## EXERCISE DIRECTIONS
Look through the data that follows and copy each line with the string "github".

- Opening Delimiter -

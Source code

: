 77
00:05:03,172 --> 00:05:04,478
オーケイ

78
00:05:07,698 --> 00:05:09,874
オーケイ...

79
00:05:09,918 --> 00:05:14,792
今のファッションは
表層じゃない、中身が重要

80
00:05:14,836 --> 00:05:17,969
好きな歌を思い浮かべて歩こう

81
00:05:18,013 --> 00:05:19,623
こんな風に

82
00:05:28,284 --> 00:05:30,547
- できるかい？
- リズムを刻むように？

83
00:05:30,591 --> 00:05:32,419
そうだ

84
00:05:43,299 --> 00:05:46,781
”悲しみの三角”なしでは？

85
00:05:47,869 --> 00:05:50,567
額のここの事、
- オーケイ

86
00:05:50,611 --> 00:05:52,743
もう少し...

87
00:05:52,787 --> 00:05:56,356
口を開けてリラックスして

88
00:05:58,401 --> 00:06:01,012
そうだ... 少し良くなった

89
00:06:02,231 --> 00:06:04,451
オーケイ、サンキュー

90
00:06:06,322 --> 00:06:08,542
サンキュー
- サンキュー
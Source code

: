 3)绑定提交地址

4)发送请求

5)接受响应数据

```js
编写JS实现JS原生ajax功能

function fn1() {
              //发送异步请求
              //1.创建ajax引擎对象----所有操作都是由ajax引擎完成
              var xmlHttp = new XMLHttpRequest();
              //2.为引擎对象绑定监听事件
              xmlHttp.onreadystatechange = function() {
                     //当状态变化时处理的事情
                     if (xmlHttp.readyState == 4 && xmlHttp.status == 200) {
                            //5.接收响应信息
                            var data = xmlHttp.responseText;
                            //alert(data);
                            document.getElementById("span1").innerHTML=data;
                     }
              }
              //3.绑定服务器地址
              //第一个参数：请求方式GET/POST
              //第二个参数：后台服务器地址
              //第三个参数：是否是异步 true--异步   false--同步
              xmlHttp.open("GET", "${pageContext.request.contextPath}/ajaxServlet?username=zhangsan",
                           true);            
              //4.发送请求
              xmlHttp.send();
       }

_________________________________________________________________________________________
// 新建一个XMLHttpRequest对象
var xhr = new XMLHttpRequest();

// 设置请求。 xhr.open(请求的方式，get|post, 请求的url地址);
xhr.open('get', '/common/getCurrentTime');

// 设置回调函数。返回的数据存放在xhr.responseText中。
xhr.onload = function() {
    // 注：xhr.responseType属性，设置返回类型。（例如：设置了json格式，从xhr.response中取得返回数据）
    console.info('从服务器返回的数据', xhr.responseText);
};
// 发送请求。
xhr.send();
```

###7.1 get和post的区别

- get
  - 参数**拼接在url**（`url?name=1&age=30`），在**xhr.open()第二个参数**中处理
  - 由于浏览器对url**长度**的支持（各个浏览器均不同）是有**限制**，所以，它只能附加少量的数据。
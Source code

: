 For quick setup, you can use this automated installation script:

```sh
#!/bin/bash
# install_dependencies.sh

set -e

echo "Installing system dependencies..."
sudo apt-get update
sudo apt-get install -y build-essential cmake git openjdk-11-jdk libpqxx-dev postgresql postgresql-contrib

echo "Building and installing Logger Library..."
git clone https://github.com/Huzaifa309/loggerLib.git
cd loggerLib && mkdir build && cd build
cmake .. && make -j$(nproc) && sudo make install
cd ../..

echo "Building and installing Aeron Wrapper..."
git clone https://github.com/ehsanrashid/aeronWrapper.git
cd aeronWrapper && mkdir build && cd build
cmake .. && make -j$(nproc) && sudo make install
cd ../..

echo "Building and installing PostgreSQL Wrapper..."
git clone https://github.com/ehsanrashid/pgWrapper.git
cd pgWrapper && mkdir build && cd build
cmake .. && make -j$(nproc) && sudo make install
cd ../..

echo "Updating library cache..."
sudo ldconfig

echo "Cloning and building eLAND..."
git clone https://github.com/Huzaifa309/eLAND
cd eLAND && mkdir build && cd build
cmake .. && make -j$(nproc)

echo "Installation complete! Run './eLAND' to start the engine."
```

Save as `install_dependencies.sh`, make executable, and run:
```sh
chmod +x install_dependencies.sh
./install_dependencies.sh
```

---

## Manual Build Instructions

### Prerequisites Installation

- Closing Delimiter -

## EXERCISE RESPONSE
git clone https://github.com/Huzaifa309/loggerLib.git
git clone https://github.com/ehsanrashid/aeronWrapper.git
git clone https://github.com/ehsanrashid/pgWrapper.git
git clone https://github.com/Huzaifa309/eLAND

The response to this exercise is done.